◆ Try it
Every line of the entries below that mentions "begin" is to be copied out.

##### Information supplied

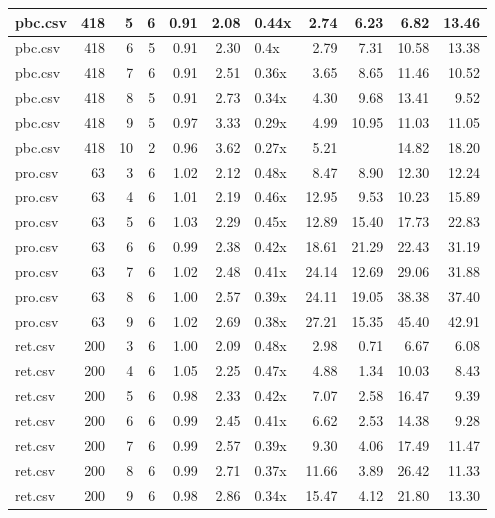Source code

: \begin{table}[ht]
\begin{tabular}{lrrrrrlrrrr}
   \hline
pbc.csv & 418 &   5 &   6 & 0.91 & 2.08 & 0.44x & 2.74 & 6.23 & 6.82 & 13.46 \\ 
   \hline
pbc.csv & 418 &   6 &   5 & 0.91 & 2.30 & 0.4x & 2.79 & 7.31 & 10.58 & 13.38 \\ 
   \hline
pbc.csv & 418 &   7 &   6 & 0.91 & 2.51 & 0.36x & 3.65 & 8.65 & 11.46 & 10.52 \\ 
   \hline
pbc.csv & 418 &   8 &   5 & 0.91 & 2.73 & 0.34x & 4.30 & 9.68 & 13.41 & 9.52 \\ 
   \hline
pbc.csv & 418 &   9 &   5 & 0.97 & 3.33 & 0.29x & 4.99 & 10.95 & 11.03 & 11.05 \\ 
   \hline
pbc.csv & 418 &  10 &   2 & 0.96 & 3.62 & 0.27x & 5.21 &  & 14.82 & 18.20 \\ 
   \hline
pro.csv &  63 &   3 &   6 & 1.02 & 2.12 & 0.48x & 8.47 & 8.90 & 12.30 & 12.24 \\ 
   \hline
pro.csv &  63 &   4 &   6 & 1.01 & 2.19 & 0.46x & 12.95 & 9.53 & 10.23 & 15.89 \\ 
   \hline
pro.csv &  63 &   5 &   6 & 1.03 & 2.29 & 0.45x & 12.89 & 15.40 & 17.73 & 22.83 \\ 
   \hline
pro.csv &  63 &   6 &   6 & 0.99 & 2.38 & 0.42x & 18.61 & 21.29 & 22.43 & 31.19 \\ 
   \hline
pro.csv &  63 &   7 &   6 & 1.02 & 2.48 & 0.41x & 24.14 & 12.69 & 29.06 & 31.88 \\ 
   \hline
pro.csv &  63 &   8 &   6 & 1.00 & 2.57 & 0.39x & 24.11 & 19.05 & 38.38 & 37.40 \\ 
   \hline
pro.csv &  63 &   9 &   6 & 1.02 & 2.69 & 0.38x & 27.21 & 15.35 & 45.40 & 42.91 \\ 
   \hline
ret.csv & 200 &   3 &   6 & 1.00 & 2.09 & 0.48x & 2.98 & 0.71 & 6.67 & 6.08 \\ 
   \hline
ret.csv & 200 &   4 &   6 & 1.05 & 2.25 & 0.47x & 4.88 & 1.34 & 10.03 & 8.43 \\ 
   \hline
ret.csv & 200 &   5 &   6 & 0.98 & 2.33 & 0.42x & 7.07 & 2.58 & 16.47 & 9.39 \\ 
   \hline
ret.csv & 200 &   6 &   6 & 0.99 & 2.45 & 0.41x & 6.62 & 2.53 & 14.38 & 9.28 \\ 
   \hline
ret.csv & 200 &   7 &   6 & 0.99 & 2.57 & 0.39x & 9.30 & 4.06 & 17.49 & 11.47 \\ 
   \hline
ret.csv & 200 &   8 &   6 & 0.99 & 2.71 & 0.37x & 11.66 & 3.89 & 26.42 & 11.33 \\ 
   \hline
ret.csv & 200 &   9 &   6 & 0.98 & 2.86 & 0.34x & 15.47 & 4.12 & 21.80 & 13.30 \\ 

\end{tabular}
\end{table}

##########

◆ Answer
: \begin{table}[ht]
\begin{tabular}{lrrrrrlrrrr}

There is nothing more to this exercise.